Помилуйте, почтенный свистун, где же у нас противоречие? Вы свидетельствуете, что мы, с одной стороны, выставляем покойного Добролюбова за человека, «глубоко убежденного, проникнутого святою, праведной мыслью, за великого бойца за правду», называем его богом (не для нас, разумеется, богом, а для его яростных последователей, вы забыли разъяснить это) и, по вашему же заявлению, тут же, после этих похвал, мы восхваляем себя за борьбу с ним против неуважения его к народу и неверия в его силы.

Но, смотря с другой точки зрения, в другой статье нашей (написанной прежде) мы пишем, что находим у него «мысли неточные, недодуманные, мелкие, фальшивые, вопиющие противоречия и плоскости: концы вовсе не идущие к началу, начала, не доведенные до конца, и т. д. Этих ошибок, этих примеров всякого рода путаницы и бессвязицы можно было бы набрать столько, сколько угодно» и т. д.
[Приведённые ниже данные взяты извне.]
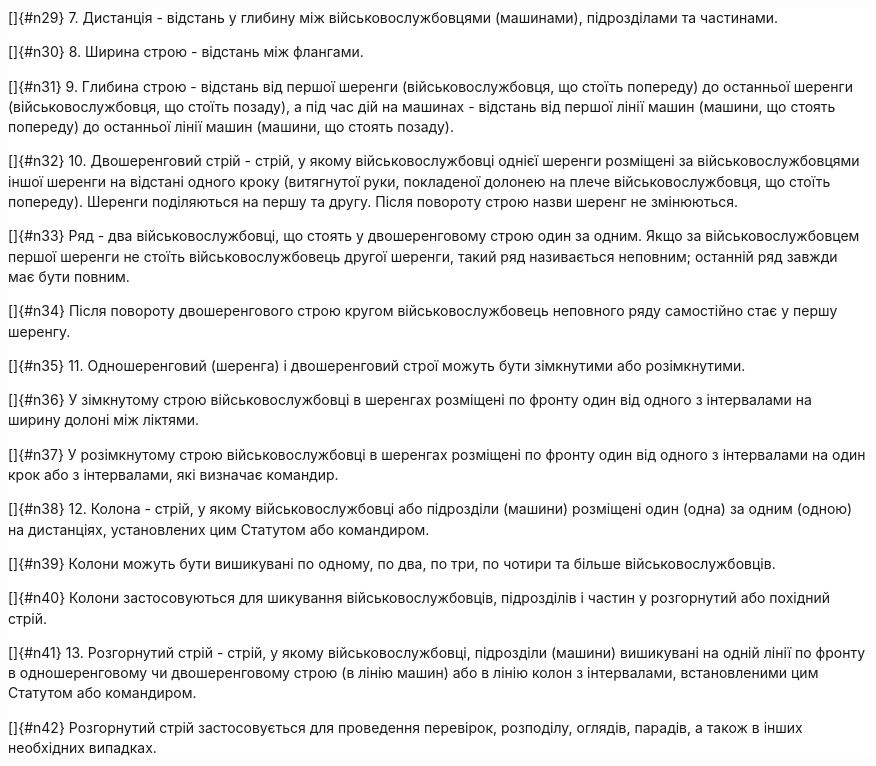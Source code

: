 []{#n29}
7. Дистанція - відстань у глибину між військовослужбовцями (машинами), підрозділами та частинами.

[]{#n30}
8. Ширина строю - відстань між флангами.

[]{#n31}
9. Глибина строю - відстань від першої шеренги (військовослужбовця, що стоїть попереду) до останньої шеренги (військовослужбовця, що стоїть позаду), а під час дій на машинах - відстань від першої лінії машин (машини, що стоять попереду) до останньої лінії машин (машини, що стоять позаду).

[]{#n32}
10. Двошеренговий стрій - стрій, у якому військовослужбовці однієї шеренги розміщені за військовослужбовцями іншої шеренги на відстані одного кроку (витягнутої руки, покладеної долонею на плече військовослужбовця, що стоїть попереду). Шеренги поділяються на першу та другу. Після повороту строю назви шеренг не змінюються.

[]{#n33}
Ряд - два військовослужбовці, що стоять у двошеренговому строю один за одним. Якщо за військовослужбовцем першої шеренги не стоїть військовослужбовець другої шеренги, такий ряд називається неповним; останній ряд завжди має бути повним.

[]{#n34}
Після повороту двошеренгового строю кругом військовослужбовець неповного ряду самостійно стає у першу шеренгу.

[]{#n35}
11. Одношеренговий (шеренга) і двошеренговий строї можуть бути зімкнутими або розімкнутими.

[]{#n36}
У зімкнутому строю військовослужбовці в шеренгах розміщені по фронту один від одного з інтервалами на ширину долоні між ліктями.

[]{#n37}
У розімкнутому строю військовослужбовці в шеренгах розміщені по фронту один від одного з інтервалами на один крок або з інтервалами, які визначає командир.

[]{#n38}
12. Колона - стрій, у якому військовослужбовці або підрозділи (машини) розміщені один (одна) за одним (одною) на дистанціях, установлених цим Статутом або командиром.

[]{#n39}
Колони можуть бути вишикувані по одному, по два, по три, по чотири та більше військовослужбовців.

[]{#n40}
Колони застосовуються для шикування військовослужбовців, підрозділів і частин у розгорнутий або похідний стрій.

[]{#n41}
13. Розгорнутий стрій - стрій, у якому військовослужбовці, підрозділи (машини) вишикувані на одній лінії по фронту в одношеренговому чи двошеренговому строю (в лінію машин) або в лінію колон з інтервалами, встановленими цим Статутом або командиром.

[]{#n42}
Розгорнутий стрій застосовується для проведення перевірок, розподілу, оглядів, парадів, а також в інших необхідних випадках.
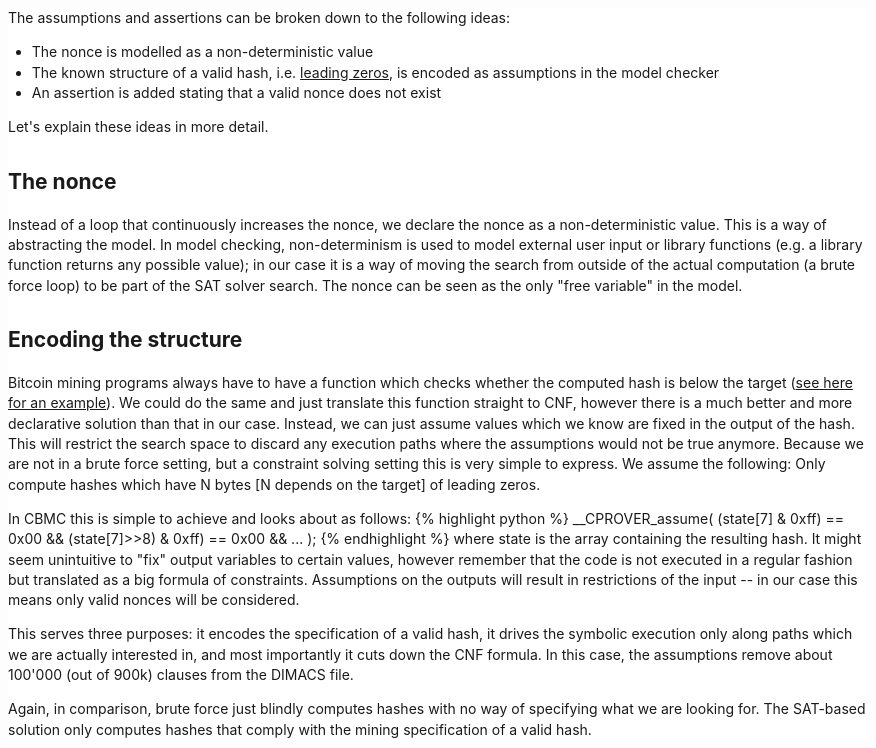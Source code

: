 
<p>The assumptions and assertions can be broken down to the following ideas:
<ul>
<li> The nonce is modelled as a non-deterministic value 
<li> The known structure of a valid hash, i.e. <a href='https://en.bitcoin.it/wiki/How_bitcoin_works#Cryptography'>leading zeros</a>, is encoded as assumptions in the model checker
<li> An assertion is added stating that a valid nonce does not exist
</ul></p>

Let's explain these ideas in more detail.
 		
## The nonce 

Instead of a loop that continuously increases the nonce, we declare the nonce as a non-deterministic value. 
This is a way of abstracting the model. In model checking, non-determinism is used to model external 
user input or library functions (e.g. a library function returns any possible value); in our case it 
is a way of moving the search from outside of the actual computation (a brute force loop) to be part of the SAT solver search. 
The nonce can be seen as the only "free variable" in the model.

## Encoding the structure

Bitcoin mining programs always have to have a function which checks whether the computed hash is below
the target (<a href='https://github.com/jgarzik/cpuminer/blob/master/util.c#L396'>see here for an example</a>). We could do the same and just translate this function straight to CNF, however there is a much better and more declarative
solution than that in our case. Instead, we can just assume values which we know are fixed in the output of the hash. This will restrict the search space to discard any execution paths where the assumptions would not be true anymore. Because we are not in a brute force setting, but 
a constraint solving setting this is very simple to express. We assume the following:
	Only compute hashes which have N bytes [N depends on the target] of leading zeros.
	
In CBMC this is simple to achieve and looks about as follows:
{% highlight python %}
  __CPROVER_assume(
     (state[7] & 0xff) == 0x00 &&
     (state[7]>>8) & 0xff)  == 0x00 && ... );
{% endhighlight %}
where state is the array containing the resulting hash. It might seem unintuitive to "fix" output variables to certain values, however remember that the code is not executed in a regular fashion but translated as a big formula of constraints. Assumptions on the outputs will result in restrictions of the input -- in our case this means only valid nonces will be considered. 

This serves three purposes: it encodes the specification of a valid hash, it drives the symbolic execution only along paths
which we are actually interested in, and most importantly it cuts down the CNF formula. In this case, the assumptions remove about 100'000 (out of 900k) clauses from the DIMACS file.

Again, in comparison, brute force just blindly computes hashes with no way of specifying what we are looking for. 
The SAT-based solution only computes hashes that comply with the mining specification of a valid hash.
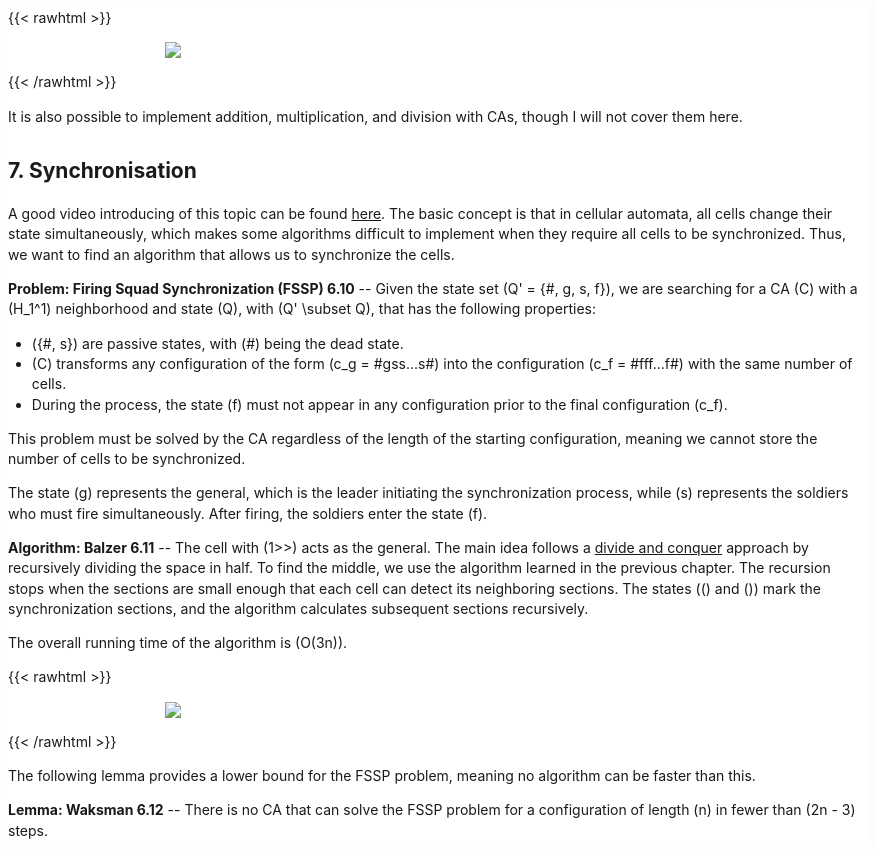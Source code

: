 {{< rawhtml >}}
<figure>
    <img loading="lazy" style="display: block; margin-left: auto; margin-right: auto; width:70%" src="/attachments/ca_counter.jpg">
</figure>
{{< /rawhtml >}}

It is also possible to implement addition, multiplication, and division with CAs, though I will not cover them here.

## 7. Synchronisation

A good video introducing of this topic can be found [here](https://youtu.be/xV1aKUdlljU?si=8HX_lagJ0PIMHi9G).
The basic concept is that in cellular automata, all cells change their state simultaneously, which makes some algorithms difficult to implement when they require all cells to be synchronized. Thus, we want to find an algorithm that allows us to synchronize the cells.

**Problem: Firing Squad Synchronization (FSSP) 6.10** --
Given the state set \(Q' = \{\#, g, s, f\}\), we are searching for a CA \(C\) with a \(H_1^1\) neighborhood and state \(Q\), with \(Q' \subset Q\), that has the following properties:
- \(\{\#, s\}\) are passive states, with \(\#\) being the dead state.
- \(C\) transforms any configuration of the form \(c_g = \#gss...s\#\) into the configuration \(c_f = \#fff...f\#\) with the same number of cells.
- During the process, the state \(f\) must not appear in any configuration prior to the final configuration \(c_f\).

This problem must be solved by the CA regardless of the length of the starting configuration, meaning we cannot store the number of cells to be synchronized.

The state \(g\) represents the general, which is the leader initiating the synchronization process, while \(s\) represents the soldiers who must fire simultaneously. After firing, the soldiers enter the state \(f\).

**Algorithm: Balzer 6.11** --
The cell with \(1>>\) acts as the general. The main idea follows a [divide and conquer](https://en.wikipedia.org/wiki/Divide-and-conquer_algorithm) approach by recursively dividing the space in half. To find the middle, we use the algorithm learned in the previous chapter. The recursion stops when the sections are small enough that each cell can detect its neighboring sections. The states \((\) and \()\) mark the synchronization sections, and the algorithm calculates subsequent sections recursively.

The overall running time of the algorithm is \(O(3n)\).

{{< rawhtml >}}
<figure>
    <img loading="lazy" style="display: block; margin-left: auto; margin-right: auto; width:70%" src="/attachments/ca_synchronize_balzer.jpg">
</figure>
{{< /rawhtml >}}

The following lemma provides a lower bound for the FSSP problem, meaning no algorithm can be faster than this.

**Lemma: Waksman 6.12** --
There is no CA that can solve the FSSP problem for a configuration of length \(n\) in fewer than \(2n - 3\) steps.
Мы уже не говорим о том, милостивый государь, что оба эти отзыва выхвачены вами отрывками из средины статей наших. Представляясь отрывками, без последовательной связи с своим предыдущим, они кажутся гораздо более резкими, и видимое противоречие их между собою гораздо неожиданнейшим, чем на самом деле. Но мы все это вам уступаем и не хотим прибегать к таким мелким оправданиям, потому что, в сущности, и не нуждаемся в оправдании. Мы только вам разъяснить хотим, да и то только вам лично, потому что чувствуем к вам особенную симпатию.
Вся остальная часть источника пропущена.